1. Start Your Career Exploration Early
“I wish I knew this sooner,” is a common thought among graduate students, and especially doctoral students, on the job market. Too often, graduate students leave the actual process of exploring and applying to jobs (academic or non-academic) until the very end of their studies. This is a recipe for disaster.
As a graduate student, you need to know what to expect and what your options are from the day you begin your studies. But, you might be thinking, “well, the job market is bad now, but in a few years when I finish my degree, it will be better.” I also thought that, and it’s one of my biggest regrets from graduate school.
Career exploration is a vital part of your graduate studies. Here are a few ways to get started:
- If you’re unsure of your interests, make an appointment with a career exploration coach to chart your next steps to reflect on your skills, interests, and values.
- If you do have more specific industry interests, join a career cluster to receive industry-specific updates and make an appointment with a career cluster coach to discuss opportunities for graduate students.
- Connect with your department faculty and consult resources like InsideHigherEd, the Chronicle, and your academic discipline’s main professional association to stay up to date on academic hiring trends.
- Subscribe to free services like ImaginePhD and Beyond the Professoriate for additional career exploration resources for graduate students.
The earlier you begin, the better prepared you’ll be to relieve stress and achieve success once you enter the job market.
2. Structure and Organize
The job search can be consuming, but it’s important to create structure and boundaries. You may consider setting aside time each week for focusing on specific tasks, like updating your resume, CV, and cover letters, or conducting informational interviews with professionals. Doing so will allow you to take small, productive steps towards your goals each day. It will also allow you to stay active and present in other areas, like your personal life and your studies.
Organizing your search is also key. Applying to anything and everything is a great way to get a lot of rejections, which can increase anxiety. Instead, focus your job search on opportunities that you find worthwhile and meaningful, and that cohere with your skills and interests. That way, you’ll be able to send stronger, genuine applications for which you have greater prospects. Connect with a career coach to help you decide which types of opportunities might be best for you and to discover industry-specific resources that you can draw on to find opportunities.
As one blog puts it, the job search is a constant lesson in dealing with rejection. Failure on the job search can hurt, but it’s important to remember that it’s what you learn and how you grow during the process that matters most. As Bill Burnett and Dave Evans write in Designing Your Life, “failure is just the raw material of success.”

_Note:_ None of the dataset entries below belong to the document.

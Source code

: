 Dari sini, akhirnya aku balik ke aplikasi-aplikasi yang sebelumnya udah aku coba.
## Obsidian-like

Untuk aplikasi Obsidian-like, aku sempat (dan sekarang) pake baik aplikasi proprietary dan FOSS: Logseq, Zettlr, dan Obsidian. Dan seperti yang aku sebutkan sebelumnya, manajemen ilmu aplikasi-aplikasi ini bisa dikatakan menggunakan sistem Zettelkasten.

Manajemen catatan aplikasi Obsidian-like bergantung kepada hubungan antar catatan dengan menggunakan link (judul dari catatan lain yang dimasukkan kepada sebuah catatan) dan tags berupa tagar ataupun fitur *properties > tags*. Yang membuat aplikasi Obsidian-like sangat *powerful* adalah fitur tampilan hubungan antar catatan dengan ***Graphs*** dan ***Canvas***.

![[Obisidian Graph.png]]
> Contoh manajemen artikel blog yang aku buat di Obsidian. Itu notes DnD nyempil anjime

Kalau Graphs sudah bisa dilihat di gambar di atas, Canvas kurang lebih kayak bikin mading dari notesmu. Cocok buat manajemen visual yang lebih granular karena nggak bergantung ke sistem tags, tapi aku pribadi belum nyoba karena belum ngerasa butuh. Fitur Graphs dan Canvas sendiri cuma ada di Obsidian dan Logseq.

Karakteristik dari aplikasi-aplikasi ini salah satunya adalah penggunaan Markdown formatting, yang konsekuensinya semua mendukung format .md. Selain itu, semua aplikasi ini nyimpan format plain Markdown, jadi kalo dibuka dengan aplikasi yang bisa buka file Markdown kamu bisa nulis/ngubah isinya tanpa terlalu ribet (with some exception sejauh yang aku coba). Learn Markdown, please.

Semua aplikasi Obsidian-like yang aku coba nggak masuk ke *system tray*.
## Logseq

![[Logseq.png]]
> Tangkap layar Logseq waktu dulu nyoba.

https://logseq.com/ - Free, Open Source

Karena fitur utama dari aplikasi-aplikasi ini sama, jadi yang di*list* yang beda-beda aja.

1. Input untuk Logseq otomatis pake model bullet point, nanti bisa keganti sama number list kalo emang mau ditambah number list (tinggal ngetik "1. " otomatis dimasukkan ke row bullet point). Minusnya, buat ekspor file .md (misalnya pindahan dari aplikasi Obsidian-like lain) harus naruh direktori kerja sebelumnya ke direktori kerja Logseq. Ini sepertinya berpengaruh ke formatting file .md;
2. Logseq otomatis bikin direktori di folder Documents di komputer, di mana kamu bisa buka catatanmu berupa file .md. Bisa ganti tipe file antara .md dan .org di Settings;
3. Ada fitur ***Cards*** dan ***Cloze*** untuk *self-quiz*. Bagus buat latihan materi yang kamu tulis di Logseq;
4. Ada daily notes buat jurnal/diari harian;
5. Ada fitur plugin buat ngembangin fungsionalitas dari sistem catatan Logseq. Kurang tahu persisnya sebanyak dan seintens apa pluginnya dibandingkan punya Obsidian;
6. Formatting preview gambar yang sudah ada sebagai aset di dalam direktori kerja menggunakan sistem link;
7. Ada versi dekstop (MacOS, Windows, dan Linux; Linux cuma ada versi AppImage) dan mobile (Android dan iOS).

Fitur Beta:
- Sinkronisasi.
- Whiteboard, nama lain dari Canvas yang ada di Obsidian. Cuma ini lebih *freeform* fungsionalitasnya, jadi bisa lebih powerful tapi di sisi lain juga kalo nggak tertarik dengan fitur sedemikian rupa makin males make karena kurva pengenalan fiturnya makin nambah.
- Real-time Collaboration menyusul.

One way to build towards success is to reframe your failures. A job rejection can be tough, but it doesn’t have to happen on your next try. When you receive a rejection, look for ways that it can offer opportunities for real improvement: What is there to learn? What went wrong? What could be done differently next time? Reflect on these questions and apply them to your next round of applications. This will help you reframe failure and achieve success.
4. Practice Self Care
There’s an idea in graduate school that, if you’re not pushing yourself to the intellectual and emotional brink, then you’re not a serious graduate student. This is preposterous and unhealthy and it can have a negative impact on your job search.
Practicing self care is one of the best things you can do to maintain your emotional well-being on the job market. Check out the University Counseling Services self-care resources for ideas on how to deal with the following:
- Emotion regulation and distress
- Sleep patterns
- Self Compassion
- Financial difficulties
Remember: you’re not experiencing this process alone. Be open about how you’re feeling to your mentors. Talk about it with career coaches. Talk about it with your graduate school friends. Talk about it with your non-academic friends and family.
There are people here for you–to not only support you through rough patches, but also to help you achieve your goals. We look forward to working with you!